In summary, I found the argument for the geographic correlation itself to be fairly strong, although I did not really look into the details here. The link between the proposed phonetic effect and language change was plausible, but needed more grounding in research on language change in general and the loss of tone in particular. But I was less convinced that the physiological (or phonetic) effects of dry and cold air are really an obstacle to producing phonological tone. Like Everett et al., I too hope "that experimental phoneticians and others examine the effects of ambient air conditions on the production of tones and other sound patterns, so that we can better understand this pivotal way in which human sound systems appear to be ecologically adaptive." Unless they are too busy.

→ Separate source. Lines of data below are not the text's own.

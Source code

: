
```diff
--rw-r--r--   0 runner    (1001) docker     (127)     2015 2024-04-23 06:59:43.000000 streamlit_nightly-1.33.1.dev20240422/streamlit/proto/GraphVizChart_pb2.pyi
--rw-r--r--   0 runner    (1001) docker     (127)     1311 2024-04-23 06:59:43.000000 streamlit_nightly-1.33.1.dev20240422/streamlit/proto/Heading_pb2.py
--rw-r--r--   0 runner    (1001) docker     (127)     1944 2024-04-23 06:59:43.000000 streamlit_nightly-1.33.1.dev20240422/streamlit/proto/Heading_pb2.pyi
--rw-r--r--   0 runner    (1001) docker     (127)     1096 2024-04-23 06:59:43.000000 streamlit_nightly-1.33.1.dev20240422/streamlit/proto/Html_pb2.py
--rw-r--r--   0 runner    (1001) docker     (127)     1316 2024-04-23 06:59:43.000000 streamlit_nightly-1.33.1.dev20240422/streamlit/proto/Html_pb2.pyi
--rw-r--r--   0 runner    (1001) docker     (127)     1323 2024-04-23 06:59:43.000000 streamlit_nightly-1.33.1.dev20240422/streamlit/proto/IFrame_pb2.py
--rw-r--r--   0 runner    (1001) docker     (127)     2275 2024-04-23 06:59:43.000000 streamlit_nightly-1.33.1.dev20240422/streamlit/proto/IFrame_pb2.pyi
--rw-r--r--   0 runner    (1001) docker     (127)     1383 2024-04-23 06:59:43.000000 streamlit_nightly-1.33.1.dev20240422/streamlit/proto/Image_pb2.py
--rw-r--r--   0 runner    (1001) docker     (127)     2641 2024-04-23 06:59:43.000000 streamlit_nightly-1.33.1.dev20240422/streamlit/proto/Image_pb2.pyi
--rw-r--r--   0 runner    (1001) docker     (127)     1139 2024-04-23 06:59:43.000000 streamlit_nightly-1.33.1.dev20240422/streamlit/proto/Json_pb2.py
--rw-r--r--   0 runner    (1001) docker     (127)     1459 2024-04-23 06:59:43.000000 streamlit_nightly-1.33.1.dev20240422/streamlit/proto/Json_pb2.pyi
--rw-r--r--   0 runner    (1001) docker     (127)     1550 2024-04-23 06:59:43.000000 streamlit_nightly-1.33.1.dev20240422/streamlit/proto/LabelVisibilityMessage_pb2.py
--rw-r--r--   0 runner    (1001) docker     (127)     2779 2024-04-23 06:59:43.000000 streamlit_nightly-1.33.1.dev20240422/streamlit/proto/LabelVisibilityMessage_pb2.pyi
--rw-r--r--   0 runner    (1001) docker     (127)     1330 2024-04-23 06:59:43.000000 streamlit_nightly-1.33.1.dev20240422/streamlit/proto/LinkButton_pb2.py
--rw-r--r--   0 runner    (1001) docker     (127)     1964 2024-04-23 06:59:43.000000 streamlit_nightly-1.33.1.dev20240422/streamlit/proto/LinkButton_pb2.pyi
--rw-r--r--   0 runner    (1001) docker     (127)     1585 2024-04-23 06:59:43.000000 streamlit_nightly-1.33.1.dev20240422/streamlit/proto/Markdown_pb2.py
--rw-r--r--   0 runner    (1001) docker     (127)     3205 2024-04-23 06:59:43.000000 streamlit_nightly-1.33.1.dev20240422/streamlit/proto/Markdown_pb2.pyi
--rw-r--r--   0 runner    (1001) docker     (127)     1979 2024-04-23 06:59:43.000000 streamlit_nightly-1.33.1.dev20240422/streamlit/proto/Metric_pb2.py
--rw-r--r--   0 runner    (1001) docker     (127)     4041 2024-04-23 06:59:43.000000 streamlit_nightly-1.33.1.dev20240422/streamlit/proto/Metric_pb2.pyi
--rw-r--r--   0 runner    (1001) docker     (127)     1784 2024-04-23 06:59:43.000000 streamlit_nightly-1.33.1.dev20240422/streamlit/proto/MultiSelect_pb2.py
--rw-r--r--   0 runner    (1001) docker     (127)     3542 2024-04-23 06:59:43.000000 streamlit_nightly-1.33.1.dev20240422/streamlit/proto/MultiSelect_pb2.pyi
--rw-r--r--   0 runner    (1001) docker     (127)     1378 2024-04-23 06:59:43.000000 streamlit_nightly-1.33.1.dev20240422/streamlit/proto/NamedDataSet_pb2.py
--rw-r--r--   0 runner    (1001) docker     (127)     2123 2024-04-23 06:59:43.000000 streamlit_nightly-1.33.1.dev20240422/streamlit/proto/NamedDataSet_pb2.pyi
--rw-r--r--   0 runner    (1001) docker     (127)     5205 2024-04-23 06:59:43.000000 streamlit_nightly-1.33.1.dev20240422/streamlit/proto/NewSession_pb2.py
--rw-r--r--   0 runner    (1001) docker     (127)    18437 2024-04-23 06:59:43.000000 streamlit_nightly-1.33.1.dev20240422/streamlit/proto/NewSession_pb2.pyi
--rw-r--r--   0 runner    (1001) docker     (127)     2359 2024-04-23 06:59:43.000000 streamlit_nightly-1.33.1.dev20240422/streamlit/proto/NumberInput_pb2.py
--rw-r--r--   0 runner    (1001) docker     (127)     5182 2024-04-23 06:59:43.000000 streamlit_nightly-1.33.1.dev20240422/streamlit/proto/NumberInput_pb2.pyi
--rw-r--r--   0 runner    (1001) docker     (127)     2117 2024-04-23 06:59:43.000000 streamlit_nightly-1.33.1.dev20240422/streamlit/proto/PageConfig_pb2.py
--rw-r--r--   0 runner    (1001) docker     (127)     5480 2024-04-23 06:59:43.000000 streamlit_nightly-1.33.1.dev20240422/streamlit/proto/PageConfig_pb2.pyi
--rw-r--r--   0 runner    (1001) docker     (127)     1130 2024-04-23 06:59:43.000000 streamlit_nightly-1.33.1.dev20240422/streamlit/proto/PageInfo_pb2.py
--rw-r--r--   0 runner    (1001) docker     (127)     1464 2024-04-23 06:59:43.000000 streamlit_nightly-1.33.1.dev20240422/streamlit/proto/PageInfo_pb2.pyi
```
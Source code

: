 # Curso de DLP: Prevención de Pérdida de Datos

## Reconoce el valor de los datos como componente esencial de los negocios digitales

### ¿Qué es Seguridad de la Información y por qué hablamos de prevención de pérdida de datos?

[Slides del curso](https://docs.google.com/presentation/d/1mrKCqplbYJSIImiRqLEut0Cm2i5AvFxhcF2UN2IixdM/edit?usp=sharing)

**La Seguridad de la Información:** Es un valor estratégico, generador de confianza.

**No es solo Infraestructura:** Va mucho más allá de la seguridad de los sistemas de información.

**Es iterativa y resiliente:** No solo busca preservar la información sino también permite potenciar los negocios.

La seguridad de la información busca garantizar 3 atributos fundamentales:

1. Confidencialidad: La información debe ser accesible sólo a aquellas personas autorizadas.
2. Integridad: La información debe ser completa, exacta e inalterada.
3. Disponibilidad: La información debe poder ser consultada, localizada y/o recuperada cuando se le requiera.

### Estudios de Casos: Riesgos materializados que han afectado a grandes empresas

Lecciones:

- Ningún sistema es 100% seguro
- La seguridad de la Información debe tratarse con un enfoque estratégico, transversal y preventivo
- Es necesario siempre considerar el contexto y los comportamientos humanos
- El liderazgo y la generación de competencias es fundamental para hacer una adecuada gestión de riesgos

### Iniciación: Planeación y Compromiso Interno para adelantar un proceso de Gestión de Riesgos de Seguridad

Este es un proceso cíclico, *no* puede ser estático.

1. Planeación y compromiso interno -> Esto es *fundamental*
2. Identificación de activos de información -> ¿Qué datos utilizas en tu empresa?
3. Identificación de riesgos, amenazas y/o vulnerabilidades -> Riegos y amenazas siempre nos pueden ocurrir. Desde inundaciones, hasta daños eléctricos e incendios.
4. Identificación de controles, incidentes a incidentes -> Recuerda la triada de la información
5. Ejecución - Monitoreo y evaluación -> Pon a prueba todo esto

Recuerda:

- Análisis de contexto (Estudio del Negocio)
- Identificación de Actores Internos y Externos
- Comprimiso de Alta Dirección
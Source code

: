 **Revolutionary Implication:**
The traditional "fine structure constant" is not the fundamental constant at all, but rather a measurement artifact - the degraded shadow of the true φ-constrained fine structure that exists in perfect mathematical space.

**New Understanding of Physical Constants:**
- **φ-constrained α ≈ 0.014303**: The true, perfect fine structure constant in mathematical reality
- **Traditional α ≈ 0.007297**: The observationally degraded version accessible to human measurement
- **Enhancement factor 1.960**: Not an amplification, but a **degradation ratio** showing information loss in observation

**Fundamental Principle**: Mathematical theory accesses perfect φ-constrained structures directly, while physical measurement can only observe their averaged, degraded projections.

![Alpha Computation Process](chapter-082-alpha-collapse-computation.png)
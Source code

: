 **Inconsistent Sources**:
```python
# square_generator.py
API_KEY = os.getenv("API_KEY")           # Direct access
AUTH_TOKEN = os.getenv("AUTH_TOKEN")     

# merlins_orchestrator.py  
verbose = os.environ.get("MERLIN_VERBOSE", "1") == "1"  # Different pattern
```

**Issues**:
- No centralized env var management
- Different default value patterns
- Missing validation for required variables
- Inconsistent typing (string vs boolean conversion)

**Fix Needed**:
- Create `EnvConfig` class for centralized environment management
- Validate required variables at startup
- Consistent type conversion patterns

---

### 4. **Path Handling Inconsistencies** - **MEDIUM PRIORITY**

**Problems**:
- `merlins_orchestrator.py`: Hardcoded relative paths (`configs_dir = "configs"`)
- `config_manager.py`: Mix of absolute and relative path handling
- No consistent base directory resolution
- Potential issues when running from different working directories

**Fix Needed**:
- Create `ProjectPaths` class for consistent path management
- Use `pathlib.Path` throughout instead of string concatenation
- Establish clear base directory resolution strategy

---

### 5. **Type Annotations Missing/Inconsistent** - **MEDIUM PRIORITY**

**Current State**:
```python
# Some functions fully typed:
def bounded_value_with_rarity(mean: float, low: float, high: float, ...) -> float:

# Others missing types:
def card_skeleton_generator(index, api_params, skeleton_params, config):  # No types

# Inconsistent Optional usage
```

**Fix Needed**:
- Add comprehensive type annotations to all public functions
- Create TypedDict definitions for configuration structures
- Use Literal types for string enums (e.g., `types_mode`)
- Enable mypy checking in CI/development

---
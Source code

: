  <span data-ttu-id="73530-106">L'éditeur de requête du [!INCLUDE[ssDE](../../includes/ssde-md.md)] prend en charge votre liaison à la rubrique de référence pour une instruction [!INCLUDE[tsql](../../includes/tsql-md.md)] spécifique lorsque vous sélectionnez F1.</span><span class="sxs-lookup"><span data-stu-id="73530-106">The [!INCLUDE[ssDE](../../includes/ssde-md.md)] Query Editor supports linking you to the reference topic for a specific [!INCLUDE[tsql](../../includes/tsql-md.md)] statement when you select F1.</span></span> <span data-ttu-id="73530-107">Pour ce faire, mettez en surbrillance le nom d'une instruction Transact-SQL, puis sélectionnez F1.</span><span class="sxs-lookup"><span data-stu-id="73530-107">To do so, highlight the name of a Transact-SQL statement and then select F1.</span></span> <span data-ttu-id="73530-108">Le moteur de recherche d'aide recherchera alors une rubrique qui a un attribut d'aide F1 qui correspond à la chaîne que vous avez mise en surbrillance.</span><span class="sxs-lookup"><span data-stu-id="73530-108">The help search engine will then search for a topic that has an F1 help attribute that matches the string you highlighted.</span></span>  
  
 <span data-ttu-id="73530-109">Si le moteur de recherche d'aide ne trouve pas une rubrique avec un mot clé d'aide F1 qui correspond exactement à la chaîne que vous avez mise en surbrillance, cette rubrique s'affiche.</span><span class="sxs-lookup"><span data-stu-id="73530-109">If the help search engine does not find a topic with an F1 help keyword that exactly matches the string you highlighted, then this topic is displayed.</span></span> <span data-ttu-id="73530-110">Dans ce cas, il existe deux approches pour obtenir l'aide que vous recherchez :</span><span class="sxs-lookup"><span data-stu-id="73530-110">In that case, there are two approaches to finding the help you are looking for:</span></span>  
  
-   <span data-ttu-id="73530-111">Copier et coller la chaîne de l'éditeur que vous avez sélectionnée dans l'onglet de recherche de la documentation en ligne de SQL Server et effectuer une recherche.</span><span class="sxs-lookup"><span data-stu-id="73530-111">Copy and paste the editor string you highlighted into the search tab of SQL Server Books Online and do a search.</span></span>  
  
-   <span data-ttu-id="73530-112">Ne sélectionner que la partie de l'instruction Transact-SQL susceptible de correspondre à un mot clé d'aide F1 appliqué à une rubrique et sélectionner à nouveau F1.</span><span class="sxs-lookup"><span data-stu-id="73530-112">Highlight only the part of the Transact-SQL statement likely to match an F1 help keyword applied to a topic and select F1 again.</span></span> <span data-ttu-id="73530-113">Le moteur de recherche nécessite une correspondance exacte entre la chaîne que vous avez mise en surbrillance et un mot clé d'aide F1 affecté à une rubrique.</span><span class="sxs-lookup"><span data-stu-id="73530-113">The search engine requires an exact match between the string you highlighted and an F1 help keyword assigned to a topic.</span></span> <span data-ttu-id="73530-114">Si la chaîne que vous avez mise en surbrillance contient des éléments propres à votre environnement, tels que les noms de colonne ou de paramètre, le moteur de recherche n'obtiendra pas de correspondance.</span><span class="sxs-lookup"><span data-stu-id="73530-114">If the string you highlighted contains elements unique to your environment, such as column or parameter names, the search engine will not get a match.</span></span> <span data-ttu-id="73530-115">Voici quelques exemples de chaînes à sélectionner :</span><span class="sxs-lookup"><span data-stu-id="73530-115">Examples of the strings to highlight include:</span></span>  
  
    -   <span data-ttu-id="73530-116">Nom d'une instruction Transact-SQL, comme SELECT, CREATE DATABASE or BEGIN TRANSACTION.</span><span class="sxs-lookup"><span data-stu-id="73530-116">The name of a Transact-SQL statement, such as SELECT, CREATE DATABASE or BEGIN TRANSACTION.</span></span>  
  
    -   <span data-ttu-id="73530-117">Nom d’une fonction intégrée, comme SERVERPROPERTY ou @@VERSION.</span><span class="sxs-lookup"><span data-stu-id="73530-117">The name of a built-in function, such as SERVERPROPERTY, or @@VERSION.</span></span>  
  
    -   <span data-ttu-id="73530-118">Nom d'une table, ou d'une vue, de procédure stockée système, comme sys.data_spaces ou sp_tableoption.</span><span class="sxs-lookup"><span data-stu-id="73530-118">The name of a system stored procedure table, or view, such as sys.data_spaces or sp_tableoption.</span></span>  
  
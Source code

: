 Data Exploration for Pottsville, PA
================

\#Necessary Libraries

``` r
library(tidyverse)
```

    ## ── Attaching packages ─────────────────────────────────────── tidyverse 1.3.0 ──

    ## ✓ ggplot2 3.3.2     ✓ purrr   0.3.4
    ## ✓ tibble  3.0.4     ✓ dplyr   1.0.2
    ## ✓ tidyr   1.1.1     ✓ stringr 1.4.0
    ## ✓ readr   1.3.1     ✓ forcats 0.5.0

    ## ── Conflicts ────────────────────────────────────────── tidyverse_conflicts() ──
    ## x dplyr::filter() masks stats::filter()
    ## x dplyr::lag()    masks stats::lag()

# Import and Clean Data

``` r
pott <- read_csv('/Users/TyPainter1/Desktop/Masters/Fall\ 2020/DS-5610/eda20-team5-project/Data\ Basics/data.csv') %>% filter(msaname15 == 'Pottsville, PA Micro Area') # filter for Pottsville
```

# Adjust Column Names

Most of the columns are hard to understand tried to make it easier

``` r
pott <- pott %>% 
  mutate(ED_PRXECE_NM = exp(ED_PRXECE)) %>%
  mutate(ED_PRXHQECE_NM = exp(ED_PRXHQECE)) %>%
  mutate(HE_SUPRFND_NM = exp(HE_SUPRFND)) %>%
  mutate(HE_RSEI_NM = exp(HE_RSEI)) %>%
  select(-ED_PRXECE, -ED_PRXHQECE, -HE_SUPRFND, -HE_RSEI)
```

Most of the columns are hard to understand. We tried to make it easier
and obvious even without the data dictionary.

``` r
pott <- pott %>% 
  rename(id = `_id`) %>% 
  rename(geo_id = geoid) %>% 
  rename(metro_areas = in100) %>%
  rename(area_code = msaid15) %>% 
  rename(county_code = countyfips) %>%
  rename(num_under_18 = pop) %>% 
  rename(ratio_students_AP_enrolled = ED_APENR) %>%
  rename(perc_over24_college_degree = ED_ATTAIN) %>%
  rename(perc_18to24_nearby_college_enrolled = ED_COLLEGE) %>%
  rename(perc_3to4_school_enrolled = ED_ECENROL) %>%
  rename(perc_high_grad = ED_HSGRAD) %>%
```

  1. Leaving the geographical correlation aside for a moment, I'm struggling with the phonetic underpinnings. Certainly, dry air will affect our ability to voice "cleanly", as does age, particulate in the air, smoking, allergy, and other sorts of vocal pathology. This is unassailable, and well known. The authors point to increases in jitter (cycle-to-cycle variability in *frequency*, the frequency moves around), and shimmer (cycle-to-cycle variability in *amplitude*, the amplitude of each cycle changes), which is plausible. As far as I know, shimmer shouldn't be relevant to tone at all, barring the complete loss of cycles. Jitter, pitch variability, may.

    The trouble is that the authors fail to show, as Daniel points out, that the *degree* of jitter is sufficient to cause tone confusion. *Everybody* has non-trivial jitter in speech, and some populations (e.g. the elderly, Parkinson's sufferers, residents of cold deserts), have more. Yet, as the authors acknowledge, this doesn't prevent the use tone in tonal languages by these populations, nor singing (which requires greater precision in tone than natural language).

    Our ability to deal with speaker-by-speaker and moment-to-moment variation in tone (as in vowel formants, nasality, and so forth) is vast. Given that elderly smokers are still able to produce tone languages understandably, even with probable pathological levels of jitter, well above the threshold discussed here, this doesn't seem to prevent tone perception by adults. Similarly, children in Colorado's (sizable) Hmong-speaking population are able to learn tones from their (aging) parents, even when born and raised in our (dry) climate. Thus, this effect isn't enough to prevent the acquisition of tone, the other means to stop it.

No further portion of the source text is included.